### Your task
Below is a listing; repeat exactly the lines from the one containing "### For Developers" to the one containing "- **Onboarding**: New", both included.

*** Extracted entries ***

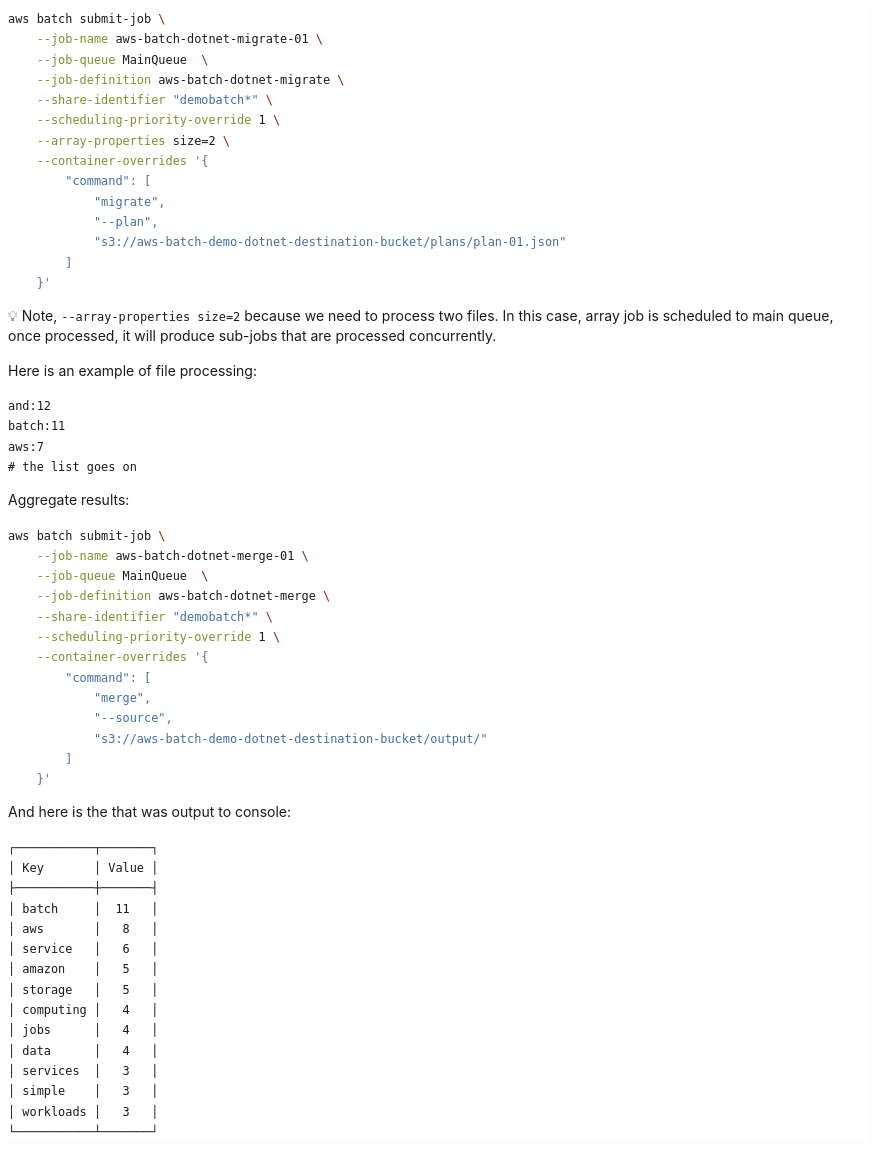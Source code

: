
 ```bash
aws batch submit-job \
    --job-name aws-batch-dotnet-migrate-01 \
    --job-queue MainQueue  \
    --job-definition aws-batch-dotnet-migrate \
    --share-identifier "demobatch*" \
    --scheduling-priority-override 1 \
    --array-properties size=2 \
    --container-overrides '{
        "command": [
            "migrate",
            "--plan",
            "s3://aws-batch-demo-dotnet-destination-bucket/plans/plan-01.json"
        ]
    }'
```

💡 Note, `--array-properties size=2` because we need to process two files. In this case, array job is scheduled to main queue, once processed, it will produce sub-jobs that are processed concurrently.

Here is an example of file processing:

```text
and:12
batch:11
aws:7
# the list goes on
```

Aggregate results:

```bash
aws batch submit-job \
    --job-name aws-batch-dotnet-merge-01 \
    --job-queue MainQueue  \
    --job-definition aws-batch-dotnet-merge \
    --share-identifier "demobatch*" \
    --scheduling-priority-override 1 \
    --container-overrides '{
        "command": [
            "merge",
            "--source",
            "s3://aws-batch-demo-dotnet-destination-bucket/output/"
        ]
    }'
```

And here is the that was output to console:

```text
┌───────────┬───────┐
│ Key       │ Value │
├───────────┼───────┤
│ batch     │  11   │
│ aws       │   8   │
│ service   │   6   │
│ amazon    │   5   │
│ storage   │   5   │
│ computing │   4   │
│ jobs      │   4   │
│ data      │   4   │
│ services  │   3   │
│ simple    │   3   │
│ workloads │   3   │
└───────────┴───────┘
```
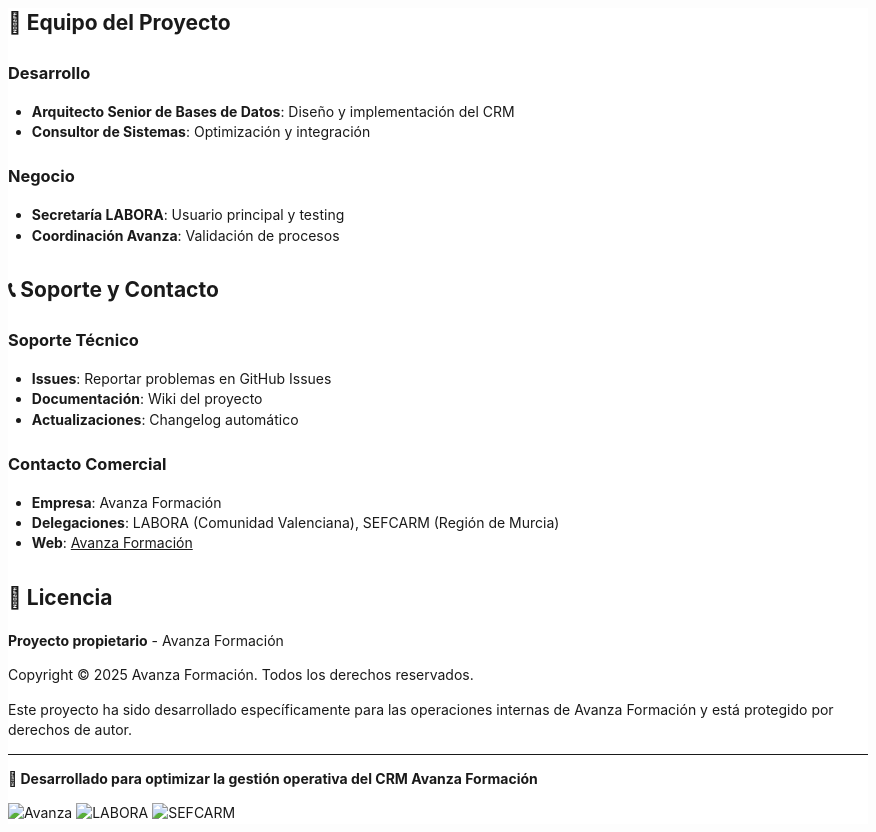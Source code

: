 ## 👥 Equipo del Proyecto

### Desarrollo
- **Arquitecto Senior de Bases de Datos**: Diseño y implementación del CRM
- **Consultor de Sistemas**: Optimización y integración

### Negocio
- **Secretaría LABORA**: Usuario principal y testing
- **Coordinación Avanza**: Validación de procesos

## 📞 Soporte y Contacto

### Soporte Técnico
- **Issues**: Reportar problemas en GitHub Issues
- **Documentación**: Wiki del proyecto
- **Actualizaciones**: Changelog automático

### Contacto Comercial
- **Empresa**: Avanza Formación
- **Delegaciones**: LABORA (Comunidad Valenciana), SEFCARM (Región de Murcia)
- **Web**: [Avanza Formación](https://avanzaformacion.es)

## 📄 Licencia

**Proyecto propietario** - Avanza Formación

Copyright © 2025 Avanza Formación. Todos los derechos reservados.

Este proyecto ha sido desarrollado específicamente para las operaciones internas de Avanza Formación y está protegido por derechos de autor.

---

**🎯 Desarrollado para optimizar la gestión operativa del CRM Avanza Formación**

![Avanza](https://img.shields.io/badge/Avanza-Formación-blue?style=for-the-badge)
![LABORA](https://img.shields.io/badge/LABORA-Comunidad%20Valenciana-orange?style=for-the-badge)
![SEFCARM](https://img.shields.io/badge/SEFCARM-Región%20de%20Murcia-red?style=for-the-badge)
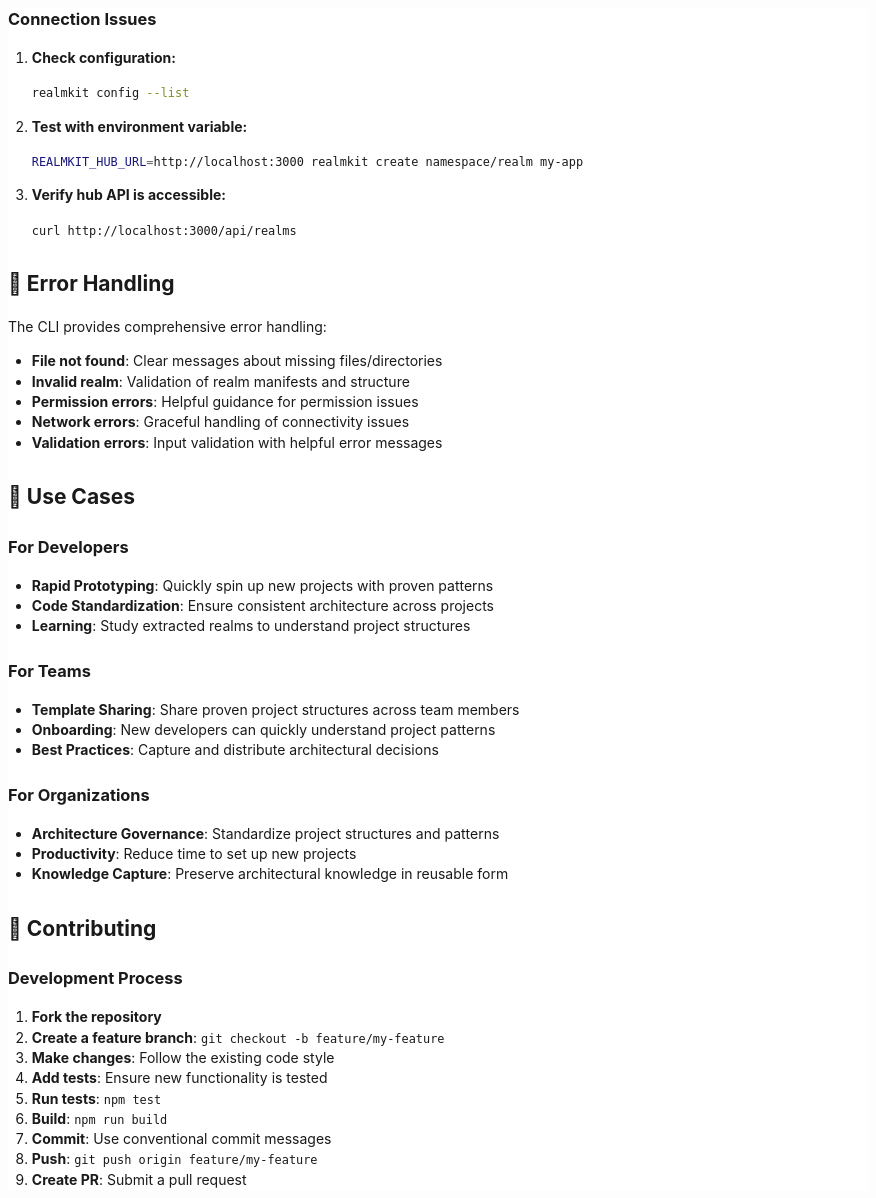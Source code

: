 ### Connection Issues

1. **Check configuration:**
   ```bash
   realmkit config --list
   ```

2. **Test with environment variable:**
   ```bash
   REALMKIT_HUB_URL=http://localhost:3000 realmkit create namespace/realm my-app
   ```

3. **Verify hub API is accessible:**
   ```bash
   curl http://localhost:3000/api/realms
   ```

## 🚦 Error Handling

The CLI provides comprehensive error handling:

- **File not found**: Clear messages about missing files/directories
- **Invalid realm**: Validation of realm manifests and structure
- **Permission errors**: Helpful guidance for permission issues
- **Network errors**: Graceful handling of connectivity issues
- **Validation errors**: Input validation with helpful error messages

## 🎯 Use Cases

### For Developers
- **Rapid Prototyping**: Quickly spin up new projects with proven patterns
- **Code Standardization**: Ensure consistent architecture across projects
- **Learning**: Study extracted realms to understand project structures

### For Teams
- **Template Sharing**: Share proven project structures across team members
- **Onboarding**: New developers can quickly understand project patterns
- **Best Practices**: Capture and distribute architectural decisions

### For Organizations
- **Architecture Governance**: Standardize project structures and patterns
- **Productivity**: Reduce time to set up new projects
- **Knowledge Capture**: Preserve architectural knowledge in reusable form

## 🤝 Contributing

### Development Process

1. **Fork the repository**
2. **Create a feature branch**: `git checkout -b feature/my-feature`
3. **Make changes**: Follow the existing code style
4. **Add tests**: Ensure new functionality is tested
5. **Run tests**: `npm test`
6. **Build**: `npm run build`
7. **Commit**: Use conventional commit messages
8. **Push**: `git push origin feature/my-feature`
9. **Create PR**: Submit a pull request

*** End of Extracted entries ***

### Response to the exercise
### For Developers
- **Rapid Prototyping**: Quickly spin up new projects with proven patterns
- **Code Standardization**: Ensure consistent architecture across projects
- **Learning**: Study extracted realms to understand project structures

### For Teams
- **Template Sharing**: Share proven project structures across team members
- **Onboarding**: New developers can quickly understand project patterns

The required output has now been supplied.